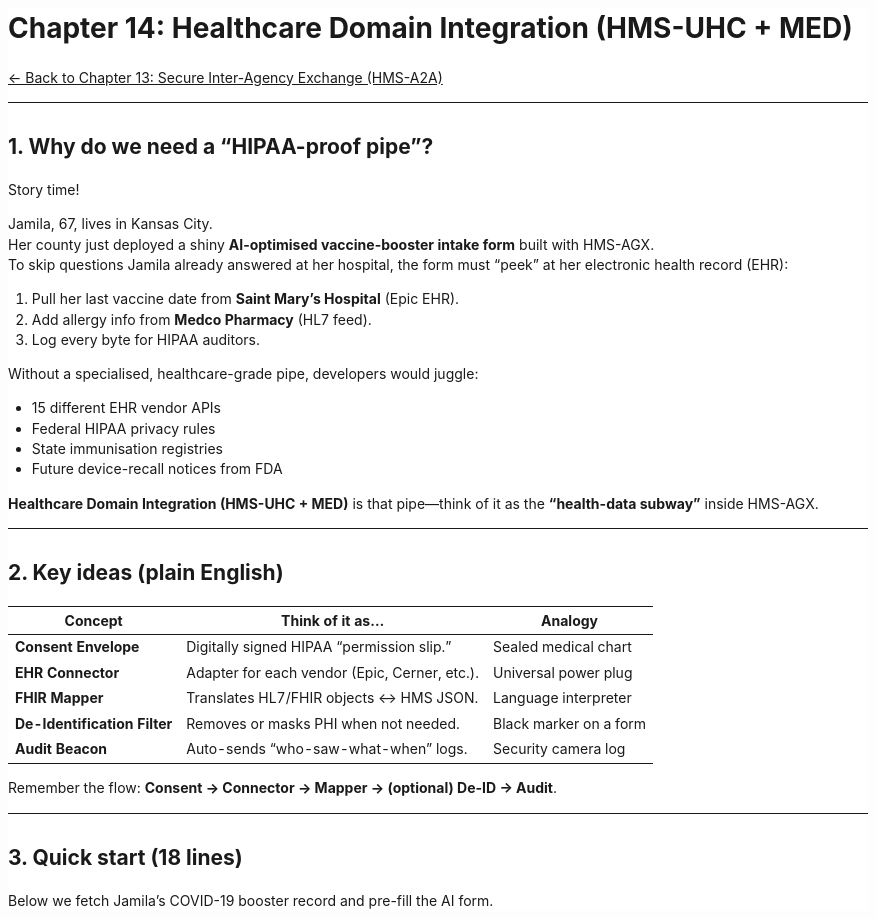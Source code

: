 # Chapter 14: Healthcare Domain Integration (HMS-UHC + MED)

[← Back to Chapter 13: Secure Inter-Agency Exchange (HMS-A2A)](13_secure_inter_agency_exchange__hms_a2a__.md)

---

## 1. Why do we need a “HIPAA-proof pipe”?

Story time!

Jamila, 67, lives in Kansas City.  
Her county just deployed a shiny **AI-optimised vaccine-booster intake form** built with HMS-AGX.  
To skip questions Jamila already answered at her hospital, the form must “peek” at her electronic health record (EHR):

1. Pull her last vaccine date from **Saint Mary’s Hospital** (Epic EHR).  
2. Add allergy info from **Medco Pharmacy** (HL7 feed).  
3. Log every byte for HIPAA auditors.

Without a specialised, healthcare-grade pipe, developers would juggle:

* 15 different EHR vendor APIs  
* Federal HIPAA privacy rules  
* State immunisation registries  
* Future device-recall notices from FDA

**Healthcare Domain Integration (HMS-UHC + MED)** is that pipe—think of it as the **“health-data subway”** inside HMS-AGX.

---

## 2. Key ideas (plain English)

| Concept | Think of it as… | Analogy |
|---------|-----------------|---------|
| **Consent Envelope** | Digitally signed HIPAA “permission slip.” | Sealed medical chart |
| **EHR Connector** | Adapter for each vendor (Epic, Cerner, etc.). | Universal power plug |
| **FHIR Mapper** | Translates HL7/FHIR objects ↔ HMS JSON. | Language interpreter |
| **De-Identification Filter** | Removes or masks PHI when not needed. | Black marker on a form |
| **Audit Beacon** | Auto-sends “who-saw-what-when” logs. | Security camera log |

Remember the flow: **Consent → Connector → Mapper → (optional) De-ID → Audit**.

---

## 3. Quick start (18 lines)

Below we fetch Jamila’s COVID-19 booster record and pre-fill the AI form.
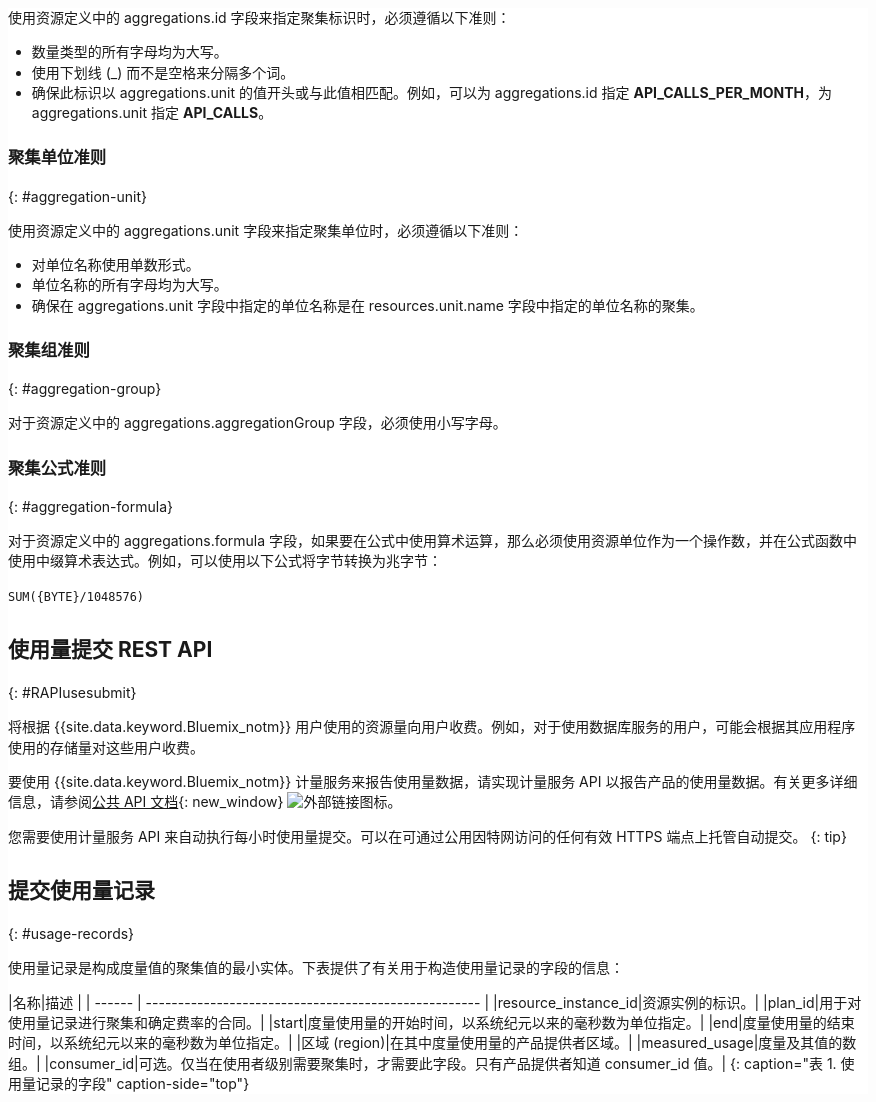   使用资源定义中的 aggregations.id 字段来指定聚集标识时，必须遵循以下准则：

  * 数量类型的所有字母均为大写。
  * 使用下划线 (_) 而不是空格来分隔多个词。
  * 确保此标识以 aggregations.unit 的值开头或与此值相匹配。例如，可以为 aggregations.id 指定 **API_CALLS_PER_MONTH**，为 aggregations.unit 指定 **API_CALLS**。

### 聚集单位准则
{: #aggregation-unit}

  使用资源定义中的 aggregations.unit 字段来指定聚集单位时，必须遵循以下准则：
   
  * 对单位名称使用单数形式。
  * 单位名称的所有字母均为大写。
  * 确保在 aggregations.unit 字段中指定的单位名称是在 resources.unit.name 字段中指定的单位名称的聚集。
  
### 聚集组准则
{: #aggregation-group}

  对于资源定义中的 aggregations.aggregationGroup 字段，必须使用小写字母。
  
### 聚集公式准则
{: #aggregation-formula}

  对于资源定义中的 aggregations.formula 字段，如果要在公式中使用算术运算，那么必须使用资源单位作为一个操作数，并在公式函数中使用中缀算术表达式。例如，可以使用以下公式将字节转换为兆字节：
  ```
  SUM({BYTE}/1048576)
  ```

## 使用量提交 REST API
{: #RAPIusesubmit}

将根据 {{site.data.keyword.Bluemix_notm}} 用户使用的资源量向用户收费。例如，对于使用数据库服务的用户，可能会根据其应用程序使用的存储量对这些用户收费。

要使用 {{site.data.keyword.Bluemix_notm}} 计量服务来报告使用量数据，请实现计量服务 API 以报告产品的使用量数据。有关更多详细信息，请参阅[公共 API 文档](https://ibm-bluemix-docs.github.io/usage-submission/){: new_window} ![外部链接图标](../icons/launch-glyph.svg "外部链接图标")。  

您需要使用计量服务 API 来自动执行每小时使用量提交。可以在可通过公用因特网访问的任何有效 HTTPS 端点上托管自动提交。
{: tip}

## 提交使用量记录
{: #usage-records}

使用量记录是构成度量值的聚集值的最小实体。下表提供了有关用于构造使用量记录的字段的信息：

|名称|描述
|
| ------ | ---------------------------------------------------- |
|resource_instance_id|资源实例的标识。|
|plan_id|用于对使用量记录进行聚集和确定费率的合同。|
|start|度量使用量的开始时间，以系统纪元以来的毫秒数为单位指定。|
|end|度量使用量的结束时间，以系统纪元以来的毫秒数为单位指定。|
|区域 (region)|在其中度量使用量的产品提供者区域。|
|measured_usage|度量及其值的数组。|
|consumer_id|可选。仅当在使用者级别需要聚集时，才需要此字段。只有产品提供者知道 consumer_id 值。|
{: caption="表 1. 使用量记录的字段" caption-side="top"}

# # #

:: Your instructions ::
Return only the stretch of the material above from the line holding "## 1. Why do" through the line holding "State immunisation registries", copied exactly.

:: Completed exercise ::
## 1. Why do we need a “HIPAA-proof pipe”?

Story time!

Jamila, 67, lives in Kansas City.  
Her county just deployed a shiny **AI-optimised vaccine-booster intake form** built with HMS-AGX.  
To skip questions Jamila already answered at her hospital, the form must “peek” at her electronic health record (EHR):

1. Pull her last vaccine date from **Saint Mary’s Hospital** (Epic EHR).  
2. Add allergy info from **Medco Pharmacy** (HL7 feed).  
3. Log every byte for HIPAA auditors.

Without a specialised, healthcare-grade pipe, developers would juggle:

* 15 different EHR vendor APIs  
* Federal HIPAA privacy rules  
* State immunisation registries  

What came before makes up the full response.